- Supreme Court of the United States

Decided May 28, 2026
- Full case name: Flowers Foods, Inc. v. Brock
- Docket no.: 24-935
- Citations: 608 U.S. ___ (more)

Holding
- A worker who contributes to the intrastate leg of an interstate journey can qualify for the Federal Arbitration Act's exemption under Section 1 without crossing state lines or interacting with any vehicles that do.

Court membership
- Chief Justice John Roberts Associate Justices Clarence Thomas · Samuel Alito Sonia Sotomayor · Elena Kagan Neil Gorsuch · Brett Kavanaugh Amy Coney Barrett · Ketanji Brown Jackson

Case opinion
- Majority: Gorsuch, joined by unanimous

Laws applied
- Federal Arbitration Act

= Flowers Foods, Inc. v. Brock =

Flowers Foods, Inc. v. Brock, , was a United States Supreme Court case in which the court held that a worker who contributes to the intrastate leg of an interstate journey can qualify for the Federal Arbitration Act's exemption under Section 1 without crossing state lines or interacting with any vehicles that do.

==Background==

The Federal Arbitration Act (FAA) requires courts to enforce many private arbitration agreements, but Section 1 of the act also provides that "nothing" in the law shall be used to compel arbitration in disputes involving the "contracts of employment" of any class of workers "engaged in... interstate commerce."

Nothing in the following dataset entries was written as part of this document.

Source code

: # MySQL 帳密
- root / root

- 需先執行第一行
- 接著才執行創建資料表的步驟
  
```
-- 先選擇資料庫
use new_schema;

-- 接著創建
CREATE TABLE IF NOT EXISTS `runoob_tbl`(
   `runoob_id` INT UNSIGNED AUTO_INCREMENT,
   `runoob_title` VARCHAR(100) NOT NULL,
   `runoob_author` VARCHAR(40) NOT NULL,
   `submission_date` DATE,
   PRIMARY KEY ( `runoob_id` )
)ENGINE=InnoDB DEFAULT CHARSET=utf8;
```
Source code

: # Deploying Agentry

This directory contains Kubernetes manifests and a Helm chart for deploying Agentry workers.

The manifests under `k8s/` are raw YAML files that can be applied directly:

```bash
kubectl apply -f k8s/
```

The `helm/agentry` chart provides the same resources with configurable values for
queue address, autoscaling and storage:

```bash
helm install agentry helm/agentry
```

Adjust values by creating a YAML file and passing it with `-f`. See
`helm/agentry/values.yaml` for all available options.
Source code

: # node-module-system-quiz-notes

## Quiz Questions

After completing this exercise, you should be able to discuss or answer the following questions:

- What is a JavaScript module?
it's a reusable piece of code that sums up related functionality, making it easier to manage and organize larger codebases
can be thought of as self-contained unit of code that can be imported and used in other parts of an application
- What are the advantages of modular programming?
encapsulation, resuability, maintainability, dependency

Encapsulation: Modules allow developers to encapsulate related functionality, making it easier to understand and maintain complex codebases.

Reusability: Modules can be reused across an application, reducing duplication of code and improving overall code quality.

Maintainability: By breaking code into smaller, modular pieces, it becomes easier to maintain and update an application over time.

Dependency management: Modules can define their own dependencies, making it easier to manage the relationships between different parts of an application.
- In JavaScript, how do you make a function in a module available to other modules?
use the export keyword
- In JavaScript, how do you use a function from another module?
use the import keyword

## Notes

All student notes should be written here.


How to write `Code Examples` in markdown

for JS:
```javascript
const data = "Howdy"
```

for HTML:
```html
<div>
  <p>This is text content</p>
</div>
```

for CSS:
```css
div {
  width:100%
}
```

Flowers Foods, Inc., was a large producer of packaged baked goods with bakeries in 19 States. To get its products to market, the company depended in part on franchisees who bought the distribution rights to Flowers's products in specific geographic territories. Angelo Brock was one such franchisee serving the Denver area; he picked up Flowers's products from a warehouse in Colorado and delivered them to local stores, all without leaving the State. In 2022, Brock sued Flowers in federal district court alleging that the company had underpaid him and other distributors in violation of various federal and state laws. Flowers moved to compel arbitration, arguing that the FAA generally requires courts to stay or dismiss cases when the parties have agreed to resolve their disputes by arbitration and that Brock had signed a distribution agreement promising to arbitrate any disagreement. The district court denied Flowers's motion, and the Tenth Circuit Court of Appeals affirmed. Resting its decision on Section 1, the Tenth Circuit reasoned that Brock belonged to a class of workers engaged in interstate commerce and thus the court lacked authority to compel arbitration.

The case posed the question whether someone can qualify as a worker under the §1 exemption if they never crossed state lines and never interacted with vehicles that did.

The Supreme Court granted certiorari.

==Opinion of the court==

The Supreme Court issued an opinion on May 28, 2026.